An important but sometimes unrecognized position at a school is the speech therapist. School speech therapists serve in a vital area: language and communication development for students who have speech and language disabilities. Some co-teach in regular classrooms; others work individually with students who have difficulties. Speech therapist and McKay School alumna Dori Preston has been employed both in and out of school districts, but she was teaching regardless of the context.
Preston graduated from BYU in speech pathology and audiology department with a bachelor’s degree in 1967 and a master’s degree in 1970. While pursuing the master’s degree, she worked part time as a speech therapist in the Nebo School District. She later moved to Salt Lake City, finished her master’s, and worked as a speech therapist in the Jordan School District. “During that time speech therapy was quite traditional and rather routine,” Preston said. “I became somewhat bored with the routine, so I resigned from the school district and did some part-time work with various agencies.”
In December 1974 Preston moved to her native state, California, and worked at United California Bank until 1977. At that time she was hired by the Contra Costa Office of Education as a special day-class teacher at Liberty High School, transferring after four years to Antioch High School. After this work in the schools, she decided to work per diem for the Contra Costa Office of Education as a speech therapist at the Knoll’s Center (clinic for special education students ages 14–21), as well as other special education sites. She later transitioned back into the school district setting and finished her career as a speech therapist for the Richmond School District. “No matter where my career has taken me, teaching has always been an important part of the job description, so I am thankful for the things I learned at the McKay School,” Preston said.

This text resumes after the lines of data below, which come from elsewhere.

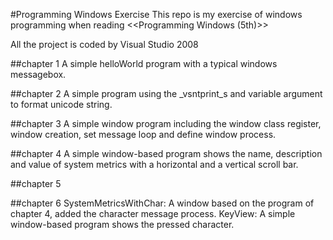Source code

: #Programming Windows Exercise
This repo is my exercise of windows programming when reading &lt;&lt;Programming Windows (5th)&gt;&gt;

All the project is coded by Visual Studio 2008

##chapter 1
A simple helloWorld program with a typical windows messagebox.

##chapter 2
A simple program using the _vsntprint_s and variable argument to format unicode string.

##chapter 3
A simple window program including the window class register, window creation, set message loop and define window process.

##chapter 4
A simple window-based program shows the name, description and value of system metrics with a horizontal and a vertical scroll bar.

##chapter 5

##chapter 6
SystemMetricsWithChar: A window based on the program of chapter 4, added the character message process.
KeyView: A simple window-based program shows the pressed character.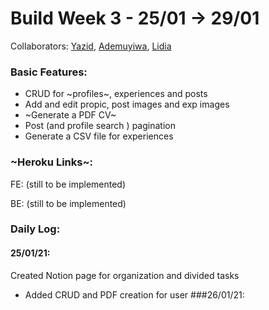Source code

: # Build Week 3 - 25/01 -> 29/01 

Collaborators: [Yazid](https://github.com/Imaginationzz), [Ademuyiwa](https://github.com/tay4real), [Lidia](https://github.com/LidiaKovac)


### Basic Features: 
- CRUD for ~profiles~, experiences and posts
- Add and edit propic, post images and exp images 
- ~Generate a PDF CV~
- Post (and profile search ) pagination
- Generate a CSV file for experiences

### ~Heroku Links~: 
FE: (still to be implemented)

BE: (still to be implemented)

### Daily Log: 
#### 25/01/21: 
Created Notion page for organization and divided tasks
- Added CRUD and PDF creation for user
###26/01/21: 

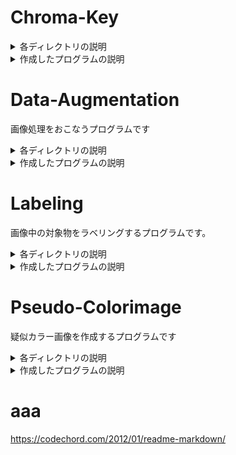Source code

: # Chroma-Key

<details>
 <summary>各ディレクトリの説明</summary>

build：全プログラムの実行型を格納するディレクトリ

image：処理対象の画像を格納するディレクトリ

result：実験結果を格納するディレクトリ

src：プログラムを格納するディレクトリ
</details>

<details>
 <summary>作成したプログラムの説明</summary>
【Chroma-Key.cpp】

入力：rila.bmp  galaxy.jpg

出力：「rila.bmp」と「galaxy.jpg」をクロマキー合成した画像

内容：クロマキー合成をおこなうプログラム


【compile.sh】

ターミナル上で「bash src/compile.sh」と打つと「Chroma-Key.cpp」が実行される。
</details>

# Data-Augmentation
画像処理をおこなうプログラムです

<details>
 <summary>各ディレクトリの説明</summary>
※「Chroma-Key」を参照
</details>

<details>
 <summary>作成したプログラムの説明</summary>
【Blur.cpp】

入力：img000.bmp

出力：「img000.bmp」をぼやかした画像

内容：入力した画像に平均化フィルタをかけるプログラム

【Gain.cpp】

入力：img000.bmp

出力：「img000.bmp」をぼやかした画像

内容：入力した画像に平均化フィルタをかけるプログラム

【Offset.cpp】

入力：img000.bmp

出力：「img000.bmp」のオフセットを変化させた画像

内容：入力した画像のオフセットを変更した画像を出力するプログラム

【RandNoize.cpp】

入力：img000.bmp

出力：「img000.bmp」にガウシアンノイズを付与した画像

内容：入力した画像にガウシアンノイズを付与するプログラム

【Rotate.cpp】

入力：img000.bmp

出力：「img000.bmp」を回転させた画像

内容：入力した画像を回転させた画像を出力するプログラム

【__DA.sh】

上記のプログラムの実行方法をまとめたbashファイル

【__compile.sh】

ターミナル上で「bash src/__compile.sh <コマンドライン引数>」を実行することで
上記のいずれかのプログラムを実行できる。
</details>

# Labeling
画像中の対象物をラベリングするプログラムです。
<details>
 <summary>各ディレクトリの説明</summary>
 ※「Chroma-Key」を参照
</details>
  
<details> 
 <summary>作成したプログラムの説明</summary>
 
【labeling.cpp】

入力：spiral-003.bmp

出力：「img000.bmp」をラベリングした画像

内容：入力した画像のラベリングをおこなうプログラムです。
 
【compile.sh】
 
 ターミナル上で「bash src/compile.sh」と打つと「labeling.cpp」が実行される。
</details>


# Pseudo-Colorimage
疑似カラー画像を作成するプログラムです

<details>
 <summary>各ディレクトリの説明</summary>
※「Chroma-Key」を参照
</details>

<details>
 <summary>作成したプログラムの説明</summary>
 
 【pcolor.cpp】

入力：Lenna256x256.bmp

出力：「Lenna256x256.bmp」を擬似カラー化した画像

内容：入力した画像を擬似カラー化するプログラムです。
 
【compile.sh】
 
 ターミナル上で「bash src/compile.sh」と打つと「pcolor.cpp」が実行される。
</details>
 
 # aaa
 <https://codechord.com/2012/01/readme-markdown/>
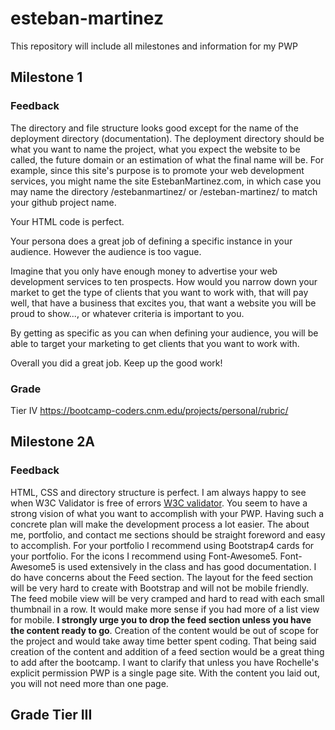 # esteban-martinez
This repository will include all milestones and information for my PWP

## Milestone 1

### Feedback

The directory and file structure looks good except for the name of the deployment directory (documentation). The deployment directory should be what you want to name the project, what you expect the website to be called, the future domain or an estimation of what the final name will be. For example, since this site's purpose is to promote your web development services, you might name the site EstebanMartinez.com, in which case you may name the directory /estebanmartinez/ or /esteban-martinez/ to match your github project name.

Your HTML code is perfect.

Your persona does a great job of defining a specific instance in your audience. However the audience is too vague. 

Imagine that you only have enough money to advertise your web development services to ten prospects. How would you narrow down your market to get the type of clients that you want to work with, that will pay well, that have a business that excites you, that want a website you will be proud to show..., or whatever criteria is important to you.

By getting as specific as you can when defining your audience, you will be able to target your marketing to get clients that you want to work with.

Overall you did a great job. Keep up the good work!

### Grade 
Tier IV https://bootcamp-coders.cnm.edu/projects/personal/rubric/


## Milestone 2A

### Feedback

HTML, CSS and directory structure is perfect. I am always happy to see when W3C Validator is free of errors [W3C validator](https://validator.w3.org/nu/?doc=https%3A%2F%2Fbootcamp-coders.cnm.edu%2F~emartinez394%2Festeban-martinez%2Fpublic_html%2Fdocumentation%2Fmilestone-2.php). You seem to have a strong vision of what you want to accomplish with your PWP. Having such a concrete plan will make the development process a lot easier. The about me, portfolio, and contact me sections should be straight foreword and easy to accomplish. For your portfolio I recommend using Bootstrap4 cards for your portfolio. For the icons I recommend using Font-Awesome5. Font-Awesome5 is used extensively in the class and has good documentation. I do have concerns about the Feed section. The layout for the feed section will be very hard to create with Bootstrap and will not be mobile friendly. The feed mobile view will be very cramped and hard to read with each small thumbnail in a row. It would make more sense if you had more of a list view for mobile. **I strongly urge you to drop the feed section unless you have the content ready to go**. Creation of the content would be out of scope for the project and would take away time better spent coding. That being said creation of the content and addition of a feed section would be a great thing to add after the bootcamp. I want to clarify that unless you have Rochelle's explicit permission PWP is a single page site. With the content you laid out, you will not need more than one page.

## Grade Tier III
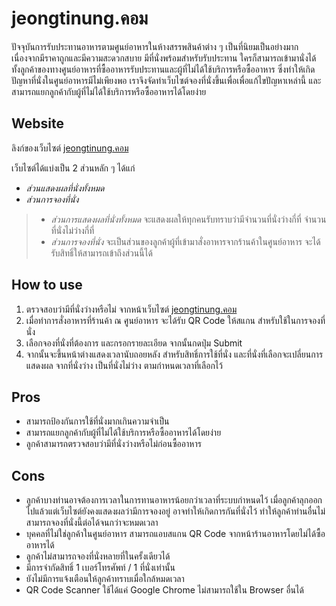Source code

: ﻿# jeongtinung.คอม #


ปัจจุบันการรับประทานอาหารตามศูนย์อาหารในห้างสรรพสินค้าต่าง ๆ เป็นที่นิยมเป็นอย่างมาก เนื่องจากมีราคาถูกและมีความสะดวกสบาย มีที่นั่งพร้อมสำหรับรับประทาน ใครก็สามารถเข้ามานั่งได้ ทั้งลูกค้าของทางศูนย์อาหารที่ซื้ออาหารรับประทานและผู้ที่ไม่ได้ใช้บริการหรือซื้ออาหาร ซึ่งทำให้เกิดปัญหาที่นั่งในศูนย์อาหารมีไม่เพียงพอ เราจึงจัดทำเว็บไซต์จองที่นั่งขึ้นเพื่อเพื่อแก้ไขปัญหาเหล่านี้ และสามารถแยกลูกค้ากับผู้ที่ไม่ได้ใช้บริการหรือซื้ออาหารได้โดยง่าย





## Website ##

ลิงก์ของเว็บไซต์ 
[jeongtinung.คอม](https://psit2019-t1.firebaseapp.com/)

เว็บไซต์ได้แบ่งเป็น 2 ส่วนหลัก ๆ ได้แก่

 - *ส่วนแสดงผลที่นั่งทั้งหมด*
 - *ส่วนการจองที่นั่ง*


> - *ส่วนการแสดงผลที่นั่งทั้งหมด* จะแสดงผลให้ทุกคนรับทราบว่ามีจำนวนที่นั่งว่างกี่ที่ จำนวนที่นั่งไม่ว่างกี่ที่
> - *ส่วนการจองที่นั่ง* จะเป็นส่วนของลูกค้าผู้ที่เข้ามาสั่งอาหารจากร้านค้าในศูนย์อาหาร จะได้รับสิทธิ์ให้สามารถเข้าถึงส่วนนี้ได้





## How to use ##

 1. ตรวจสอบว่ามีที่นั่งว่างหรือไม่ จากหน้าเว็บไซต์ [jeongtinung.คอม](https://psit2019-t1.firebaseapp.com/)
 2. เมื่อทำการสั่งอาหารที่ร้านค้า ณ ศูนย์อาหาร จะได้รับ QR Code ให้สแกน สำหรับใช้ในการจองที่นั่ง
 3. เลือกจองที่นั่งที่ต้องการ และกรอกรายละเอียด จากนั้นกดปุ่ม Submit
 4. จากนั้นจะขึ้นหน้าต่างแสดงเวลานับถอยหลัง สำหรับสิทธิ์การใช้ที่นั่ง และที่นั่งที่เลือกจะเปลี่ยนการแสดงผล จากที่นั่งว่าง เป็นที่นั่งไม่ว่าง ตามกำหนดเวลาที่เลือกไว้







Pros
-------------------

 - สามารถป้องกันการใช้ที่นั่งมากเกินความจำเป็น
 - สามารถแยกลูกค้ากับผู้ที่ไม่ได้ใช้บริการหรือซื้ออาหารได้โดยง่าย
 - ลูกค้าสามารถตรวจสอบว่ามีที่นั่งว่างหรือไม่ก่อนซื้ออาหาร






Cons
-------------

 - ลูกค้าบางท่านอาจต้องการเวลาในการทานอาหารน้อยกว่าเวลาที่ระบบกำหนดไว้ เมื่อลูกค้าลุกออกไปแล้วแต่เว็บไซต์ยังคงแสดงผลว่ามีการจองอยู่ อาจทำให้เกิดการกันที่นั่งไว้ ทำให้ลูกค้าท่านอื่นไม่สามารถจองที่นั่งนี้ต่อได้จนกว่าจะหมดเวลา
 - บุคคลที่ไม่ใช่ลูกค้าในศูนย์อาหาร สามารถแอบสแกน QR Code จากหน้าร้านอาหารโดยไม่ได้ซื้ออาหารได้
 - ลูกค้าไม่สามารถจองที่นั่งหลายที่ในครั้งเดียวได้
 - มีการจำกัดสิทธิ์ 1 เบอร์โทรศัพท์ / 1 ที่นั่งเท่านั้น
 - ยังไม่มีการแจ้งเตือนให้ลูกค้าทราบเมื่อใกล้หมดเวลา
 - QR Code Scanner ใช้ได้แค่ Google Chrome ไม่สามารถใช้ใน Browser อื่นได้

After leaving and then returning to speech therapy, Preston noticed the progressive evolution of the field. “It became quite diversified,” she explained. “When I returned to do speech therapy, I found that it had branched out to working not only with students on articulation but also with those with syntax and morphology difficulties.”
Regardless of the changes in the field of speech therapy, Preston continued to find her work very rewarding. “I think one of the most rewarding times was when I worked diligently with a student who had a lateral lisp and finally learned tongue placement,” Preston said. “I also worked with developmentally delayed students and really enjoyed the interaction.”
The enjoyment of helping students is what anchored Preston through her many career transitions and her evolving field of work. “Teaching is something I think you become hooked to,” Preston added. “There is just something so fulfilling about helping people grow and learn that once you’re a teacher, you’re always a teacher.”
Preston and her husband, Willie, live in American Canyon, California where Preston is enjoying her retirement.